_THE TASK:_
Filter the records for lines holding the string "html".
::: DATA EXTRACT :::
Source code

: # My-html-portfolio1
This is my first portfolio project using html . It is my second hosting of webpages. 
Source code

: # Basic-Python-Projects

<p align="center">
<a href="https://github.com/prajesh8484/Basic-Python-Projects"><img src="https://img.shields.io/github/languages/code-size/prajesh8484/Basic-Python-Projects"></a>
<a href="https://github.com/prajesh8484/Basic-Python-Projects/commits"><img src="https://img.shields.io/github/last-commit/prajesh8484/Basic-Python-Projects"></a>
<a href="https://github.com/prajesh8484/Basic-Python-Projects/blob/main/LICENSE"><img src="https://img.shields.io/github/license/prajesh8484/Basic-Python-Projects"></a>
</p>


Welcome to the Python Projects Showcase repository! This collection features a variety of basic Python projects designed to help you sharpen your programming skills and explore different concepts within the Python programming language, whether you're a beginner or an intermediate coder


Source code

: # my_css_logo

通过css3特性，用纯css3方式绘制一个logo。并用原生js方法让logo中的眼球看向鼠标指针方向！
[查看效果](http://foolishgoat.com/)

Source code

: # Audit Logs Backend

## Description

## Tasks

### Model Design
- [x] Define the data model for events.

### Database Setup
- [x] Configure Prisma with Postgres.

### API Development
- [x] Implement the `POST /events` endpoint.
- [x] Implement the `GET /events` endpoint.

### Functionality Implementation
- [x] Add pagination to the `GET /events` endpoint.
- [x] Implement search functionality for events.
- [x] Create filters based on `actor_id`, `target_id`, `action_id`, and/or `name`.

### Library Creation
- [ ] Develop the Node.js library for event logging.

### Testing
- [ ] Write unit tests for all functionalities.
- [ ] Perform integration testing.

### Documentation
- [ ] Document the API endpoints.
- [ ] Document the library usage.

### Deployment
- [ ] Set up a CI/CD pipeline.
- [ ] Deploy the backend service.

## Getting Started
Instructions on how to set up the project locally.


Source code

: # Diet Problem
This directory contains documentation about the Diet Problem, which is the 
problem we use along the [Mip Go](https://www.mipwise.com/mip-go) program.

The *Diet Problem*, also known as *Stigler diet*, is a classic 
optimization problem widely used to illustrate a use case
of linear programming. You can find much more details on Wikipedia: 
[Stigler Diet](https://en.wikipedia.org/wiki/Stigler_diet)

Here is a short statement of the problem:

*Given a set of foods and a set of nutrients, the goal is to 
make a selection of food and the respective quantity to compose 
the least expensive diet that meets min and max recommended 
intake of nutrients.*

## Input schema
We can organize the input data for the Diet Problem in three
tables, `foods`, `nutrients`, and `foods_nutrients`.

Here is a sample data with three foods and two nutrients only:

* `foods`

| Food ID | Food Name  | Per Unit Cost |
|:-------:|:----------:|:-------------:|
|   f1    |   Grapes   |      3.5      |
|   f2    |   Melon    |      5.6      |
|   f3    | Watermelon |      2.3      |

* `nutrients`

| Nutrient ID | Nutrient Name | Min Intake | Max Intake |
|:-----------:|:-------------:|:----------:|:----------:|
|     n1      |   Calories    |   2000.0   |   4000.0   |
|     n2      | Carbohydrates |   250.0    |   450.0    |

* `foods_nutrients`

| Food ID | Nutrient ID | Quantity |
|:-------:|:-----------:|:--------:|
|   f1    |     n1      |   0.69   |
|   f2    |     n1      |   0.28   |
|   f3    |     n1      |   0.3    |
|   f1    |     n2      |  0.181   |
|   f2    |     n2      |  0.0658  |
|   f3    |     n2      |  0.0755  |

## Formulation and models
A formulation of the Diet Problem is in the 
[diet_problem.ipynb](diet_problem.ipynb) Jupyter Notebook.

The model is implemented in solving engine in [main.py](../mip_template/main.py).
:::
_EXERCISE RESULT:_
: # My-html-portfolio1
This is my first portfolio project using html . It is my second hosting of webpages. 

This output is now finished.